The Mountain View, California-based company reported fiscal 2016 third-quarter revenue of $15.8 billion, compared to $14.5 billion in the similar quarter last year. The third-quarter revenue topped the Wall Street estimates of $15.58 billion.
Intel
For the quarter ended September 2016, the 2 in 1 & Ultrabook manufacturer posted net income of $3.4 billion, up 9% from $3.1 billion in the 3Q 2015. On a per share basis, the IoT (Internet of Things) Gateway Technology provider recorded 3Q earnings of $0.69 per share, compared to $0.64 in the prior year’s similar quarter.
Excluding charges, the third-quarter 2016 non-GAAP income of $3.9 billion or $0.80 per share was higher than the non-GAAP income of $3.2 billion or $0.66 per share in the similar period of 2015, and better than the Zacks estimates of $0.73 per share.
We forecast a downtrend in the stock due to two reasons. The first reason is the soft revenue guidance issued by the Intel’s management. For the fourth-quarter, the company anticipates revenue of $15.70 billion, which is lower than the FactSet estimate of $15.87 billion. Intel’s executive Vice-president Stacy Smith clarified that the primary reason for the lower guidance is the start-up costs for manufacturing the next generation processor.
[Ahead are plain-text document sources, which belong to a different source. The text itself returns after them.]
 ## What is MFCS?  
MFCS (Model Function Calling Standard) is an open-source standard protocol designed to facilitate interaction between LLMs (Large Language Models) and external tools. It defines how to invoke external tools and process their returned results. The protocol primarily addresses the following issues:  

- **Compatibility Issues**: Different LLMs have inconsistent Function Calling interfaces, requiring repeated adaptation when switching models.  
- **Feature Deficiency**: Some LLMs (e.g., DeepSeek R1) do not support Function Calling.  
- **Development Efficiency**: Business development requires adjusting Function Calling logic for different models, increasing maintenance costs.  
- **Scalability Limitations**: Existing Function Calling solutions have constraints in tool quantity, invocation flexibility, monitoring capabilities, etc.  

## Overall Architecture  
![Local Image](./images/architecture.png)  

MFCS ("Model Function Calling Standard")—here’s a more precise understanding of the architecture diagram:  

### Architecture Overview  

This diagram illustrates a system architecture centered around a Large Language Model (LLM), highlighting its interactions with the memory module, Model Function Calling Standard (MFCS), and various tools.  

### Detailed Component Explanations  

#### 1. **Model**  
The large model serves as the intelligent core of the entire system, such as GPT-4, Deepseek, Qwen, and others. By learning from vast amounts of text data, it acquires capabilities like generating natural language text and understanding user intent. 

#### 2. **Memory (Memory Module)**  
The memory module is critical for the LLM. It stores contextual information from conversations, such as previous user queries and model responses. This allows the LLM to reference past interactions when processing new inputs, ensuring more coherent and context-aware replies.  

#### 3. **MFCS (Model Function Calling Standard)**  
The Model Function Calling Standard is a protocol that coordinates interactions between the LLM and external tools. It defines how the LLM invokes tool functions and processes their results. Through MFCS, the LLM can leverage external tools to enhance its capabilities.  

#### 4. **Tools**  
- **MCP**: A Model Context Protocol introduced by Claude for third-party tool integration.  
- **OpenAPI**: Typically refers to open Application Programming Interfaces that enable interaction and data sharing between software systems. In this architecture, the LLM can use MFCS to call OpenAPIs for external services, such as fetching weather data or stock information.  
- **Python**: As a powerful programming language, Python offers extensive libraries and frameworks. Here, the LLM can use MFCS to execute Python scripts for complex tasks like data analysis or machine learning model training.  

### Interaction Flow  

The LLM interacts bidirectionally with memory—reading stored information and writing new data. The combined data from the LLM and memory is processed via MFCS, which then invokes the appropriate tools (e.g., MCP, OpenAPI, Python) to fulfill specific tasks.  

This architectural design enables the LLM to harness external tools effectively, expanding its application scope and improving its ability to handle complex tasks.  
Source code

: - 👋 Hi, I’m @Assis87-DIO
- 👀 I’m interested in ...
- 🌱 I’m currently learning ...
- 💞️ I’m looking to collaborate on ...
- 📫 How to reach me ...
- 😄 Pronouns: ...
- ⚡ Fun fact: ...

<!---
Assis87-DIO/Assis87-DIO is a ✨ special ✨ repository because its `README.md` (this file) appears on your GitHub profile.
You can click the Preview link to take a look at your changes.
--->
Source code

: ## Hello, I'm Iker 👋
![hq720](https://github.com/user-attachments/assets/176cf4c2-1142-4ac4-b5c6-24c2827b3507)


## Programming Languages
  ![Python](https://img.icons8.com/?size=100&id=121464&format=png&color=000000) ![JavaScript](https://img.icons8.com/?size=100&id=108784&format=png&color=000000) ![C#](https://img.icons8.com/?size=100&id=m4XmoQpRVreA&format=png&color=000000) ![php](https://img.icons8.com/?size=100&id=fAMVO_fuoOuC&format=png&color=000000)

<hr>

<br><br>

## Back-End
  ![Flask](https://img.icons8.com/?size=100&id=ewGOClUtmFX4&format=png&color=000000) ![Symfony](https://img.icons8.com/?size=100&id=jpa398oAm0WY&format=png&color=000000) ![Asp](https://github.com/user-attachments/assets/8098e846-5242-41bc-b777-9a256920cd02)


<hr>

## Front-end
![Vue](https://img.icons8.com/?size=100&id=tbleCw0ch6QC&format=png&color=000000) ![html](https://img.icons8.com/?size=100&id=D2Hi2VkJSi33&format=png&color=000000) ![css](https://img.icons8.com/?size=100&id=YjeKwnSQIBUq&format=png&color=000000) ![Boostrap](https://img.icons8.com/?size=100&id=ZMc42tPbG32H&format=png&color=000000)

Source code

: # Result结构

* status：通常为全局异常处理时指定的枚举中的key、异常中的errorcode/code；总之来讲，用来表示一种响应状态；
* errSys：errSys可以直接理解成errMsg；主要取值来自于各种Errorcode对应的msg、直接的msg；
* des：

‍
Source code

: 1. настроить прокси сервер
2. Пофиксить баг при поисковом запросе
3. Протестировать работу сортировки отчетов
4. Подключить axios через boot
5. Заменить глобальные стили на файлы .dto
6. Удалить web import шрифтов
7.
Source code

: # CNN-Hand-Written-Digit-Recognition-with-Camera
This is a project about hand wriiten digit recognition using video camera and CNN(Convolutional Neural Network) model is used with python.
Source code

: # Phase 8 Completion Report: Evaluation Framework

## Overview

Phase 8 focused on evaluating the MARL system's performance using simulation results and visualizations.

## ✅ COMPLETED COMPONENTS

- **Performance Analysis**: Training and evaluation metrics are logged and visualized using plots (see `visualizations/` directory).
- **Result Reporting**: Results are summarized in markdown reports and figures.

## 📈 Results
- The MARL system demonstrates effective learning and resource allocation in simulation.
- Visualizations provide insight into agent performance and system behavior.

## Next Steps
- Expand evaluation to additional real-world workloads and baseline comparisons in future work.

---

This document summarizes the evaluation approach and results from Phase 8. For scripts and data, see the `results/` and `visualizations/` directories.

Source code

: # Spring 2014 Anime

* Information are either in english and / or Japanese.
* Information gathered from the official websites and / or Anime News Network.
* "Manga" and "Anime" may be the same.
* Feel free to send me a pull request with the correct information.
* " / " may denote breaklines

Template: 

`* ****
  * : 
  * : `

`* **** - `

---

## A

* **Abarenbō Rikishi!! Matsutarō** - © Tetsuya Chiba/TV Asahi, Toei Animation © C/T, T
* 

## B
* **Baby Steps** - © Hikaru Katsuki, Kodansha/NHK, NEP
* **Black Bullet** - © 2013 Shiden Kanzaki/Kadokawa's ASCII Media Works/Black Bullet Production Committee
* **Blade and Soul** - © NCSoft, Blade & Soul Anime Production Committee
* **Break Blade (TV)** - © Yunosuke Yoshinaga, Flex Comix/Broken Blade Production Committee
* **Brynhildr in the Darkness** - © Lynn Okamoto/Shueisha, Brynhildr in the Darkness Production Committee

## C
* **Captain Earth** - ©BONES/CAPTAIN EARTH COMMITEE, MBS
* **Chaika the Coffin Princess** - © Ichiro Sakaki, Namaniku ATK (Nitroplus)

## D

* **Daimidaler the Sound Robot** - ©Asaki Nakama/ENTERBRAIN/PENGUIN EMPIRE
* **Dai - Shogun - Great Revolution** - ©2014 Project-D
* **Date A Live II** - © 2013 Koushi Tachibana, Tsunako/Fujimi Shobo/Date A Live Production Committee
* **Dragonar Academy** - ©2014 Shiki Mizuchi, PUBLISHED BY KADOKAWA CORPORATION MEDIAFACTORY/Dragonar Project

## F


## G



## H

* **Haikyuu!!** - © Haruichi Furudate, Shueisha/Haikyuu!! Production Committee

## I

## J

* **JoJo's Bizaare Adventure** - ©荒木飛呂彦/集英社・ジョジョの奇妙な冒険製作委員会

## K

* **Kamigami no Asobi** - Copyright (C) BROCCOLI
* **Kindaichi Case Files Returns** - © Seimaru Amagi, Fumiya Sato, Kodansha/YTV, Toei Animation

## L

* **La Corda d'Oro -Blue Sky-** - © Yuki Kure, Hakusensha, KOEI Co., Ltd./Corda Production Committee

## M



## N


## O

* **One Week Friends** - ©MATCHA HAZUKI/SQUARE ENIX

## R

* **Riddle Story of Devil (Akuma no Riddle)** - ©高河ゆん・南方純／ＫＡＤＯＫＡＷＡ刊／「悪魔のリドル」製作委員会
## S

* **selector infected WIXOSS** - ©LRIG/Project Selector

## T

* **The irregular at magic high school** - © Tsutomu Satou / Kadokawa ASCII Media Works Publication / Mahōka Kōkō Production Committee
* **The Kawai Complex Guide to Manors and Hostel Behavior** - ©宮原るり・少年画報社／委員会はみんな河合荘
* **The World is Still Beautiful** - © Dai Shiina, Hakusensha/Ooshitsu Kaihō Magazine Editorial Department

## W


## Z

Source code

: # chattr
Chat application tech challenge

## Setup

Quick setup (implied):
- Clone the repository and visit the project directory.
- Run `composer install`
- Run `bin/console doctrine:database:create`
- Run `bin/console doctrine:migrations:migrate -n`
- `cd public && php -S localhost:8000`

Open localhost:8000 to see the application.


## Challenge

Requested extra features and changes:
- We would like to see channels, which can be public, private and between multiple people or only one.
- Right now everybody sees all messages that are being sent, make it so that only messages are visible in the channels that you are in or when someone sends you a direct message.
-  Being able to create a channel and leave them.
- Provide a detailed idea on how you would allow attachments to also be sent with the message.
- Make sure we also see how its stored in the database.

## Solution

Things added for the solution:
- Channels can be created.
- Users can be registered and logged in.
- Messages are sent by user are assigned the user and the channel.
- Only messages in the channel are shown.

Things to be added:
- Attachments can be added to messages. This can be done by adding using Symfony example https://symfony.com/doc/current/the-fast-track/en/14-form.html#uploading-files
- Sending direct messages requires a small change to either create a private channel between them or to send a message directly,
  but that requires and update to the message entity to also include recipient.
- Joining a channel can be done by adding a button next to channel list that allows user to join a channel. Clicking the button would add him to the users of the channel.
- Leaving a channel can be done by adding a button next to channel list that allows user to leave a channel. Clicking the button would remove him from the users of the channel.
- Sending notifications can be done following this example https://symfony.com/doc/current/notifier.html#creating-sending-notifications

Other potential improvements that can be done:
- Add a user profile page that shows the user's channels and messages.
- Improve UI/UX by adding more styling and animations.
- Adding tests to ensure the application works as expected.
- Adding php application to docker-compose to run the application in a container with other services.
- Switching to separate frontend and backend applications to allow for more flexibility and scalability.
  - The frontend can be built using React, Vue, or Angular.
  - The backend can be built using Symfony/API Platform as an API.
Secondly, the company has so far taken $1.8 billion as restructuring charges. In the current quarter, Intel anticipates to write-down another $250 million. Intel also stated that the consumer segment still remains weak, even though it has shown signs of improvement.
Based on the discussed reasons, we anticipate the stock to remain range bound with negative bias.
At the outset, the price chart seems to indicate a consolidation in the stock price. However, the Chaikin money flow indicator reflects a different story. Since mid-August, the inflow of funds into the stock is on a decline. This means that the investors are not interested in buying at these valuations. So, we expect the stock to remain range bound with negative bias in the short-term.
A one touch put option can be bought to speculate on the probable decline in the share price of Intel. With an expiry period in the third-week of November, and strike price of $33 or higher, the binary trader will have higher chances of winning the put option trade.